* **Saved data entries**
▼

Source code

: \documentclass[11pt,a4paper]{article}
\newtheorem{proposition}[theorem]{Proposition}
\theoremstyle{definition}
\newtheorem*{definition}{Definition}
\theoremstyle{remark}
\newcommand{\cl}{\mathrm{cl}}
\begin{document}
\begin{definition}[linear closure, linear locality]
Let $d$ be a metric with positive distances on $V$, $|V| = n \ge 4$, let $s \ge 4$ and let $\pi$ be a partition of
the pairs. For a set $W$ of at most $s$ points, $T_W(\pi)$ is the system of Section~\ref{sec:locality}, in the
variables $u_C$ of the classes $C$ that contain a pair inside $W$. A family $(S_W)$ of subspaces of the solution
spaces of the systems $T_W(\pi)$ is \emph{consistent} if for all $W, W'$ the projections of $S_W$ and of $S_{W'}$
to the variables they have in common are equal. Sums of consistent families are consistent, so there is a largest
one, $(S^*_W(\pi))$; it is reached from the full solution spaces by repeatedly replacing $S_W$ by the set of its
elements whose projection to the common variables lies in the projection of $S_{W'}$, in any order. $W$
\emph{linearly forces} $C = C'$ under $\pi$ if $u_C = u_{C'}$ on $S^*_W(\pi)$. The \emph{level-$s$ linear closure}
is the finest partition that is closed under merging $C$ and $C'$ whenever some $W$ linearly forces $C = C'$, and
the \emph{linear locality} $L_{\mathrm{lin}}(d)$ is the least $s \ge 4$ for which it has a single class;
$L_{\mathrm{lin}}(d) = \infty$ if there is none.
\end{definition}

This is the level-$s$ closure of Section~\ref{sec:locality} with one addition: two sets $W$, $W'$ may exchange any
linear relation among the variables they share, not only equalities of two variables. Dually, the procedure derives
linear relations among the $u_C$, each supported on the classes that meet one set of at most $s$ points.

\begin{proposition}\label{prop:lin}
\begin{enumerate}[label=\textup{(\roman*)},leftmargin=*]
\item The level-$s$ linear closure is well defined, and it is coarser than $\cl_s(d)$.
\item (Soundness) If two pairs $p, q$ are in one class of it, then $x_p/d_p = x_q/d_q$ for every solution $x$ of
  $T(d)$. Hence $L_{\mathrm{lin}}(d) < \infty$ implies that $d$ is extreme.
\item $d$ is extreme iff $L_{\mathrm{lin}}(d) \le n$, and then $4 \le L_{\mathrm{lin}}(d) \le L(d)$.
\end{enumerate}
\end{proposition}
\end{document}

▲

* **DESCRIPTION OF THE TASK**
Find the line that contains "linear relation among". Restate it and all lines after it exactly, ending with the final line of the data.

* **THE ANSWER**
linear relation among the variables they share, not only equalities of two variables. Dually, the procedure derives
linear relations among the $u_C$, each supported on the classes that meet one set of at most $s$ points.

\begin{proposition}\label{prop:lin}
\begin{enumerate}[label=\textup{(\roman*)},leftmargin=*]
\item The level-$s$ linear closure is well defined, and it is coarser than $\cl_s(d)$.
\item (Soundness) If two pairs $p, q$ are in one class of it, then $x_p/d_p = x_q/d_q$ for every solution $x$ of
  $T(d)$. Hence $L_{\mathrm{lin}}(d) < \infty$ implies that $d$ is extreme.
\item $d$ is extreme iff $L_{\mathrm{lin}}(d) \le n$, and then $4 \le L_{\mathrm{lin}}(d) \le L(d)$.
\end{enumerate}
\end{proposition}
\end{document}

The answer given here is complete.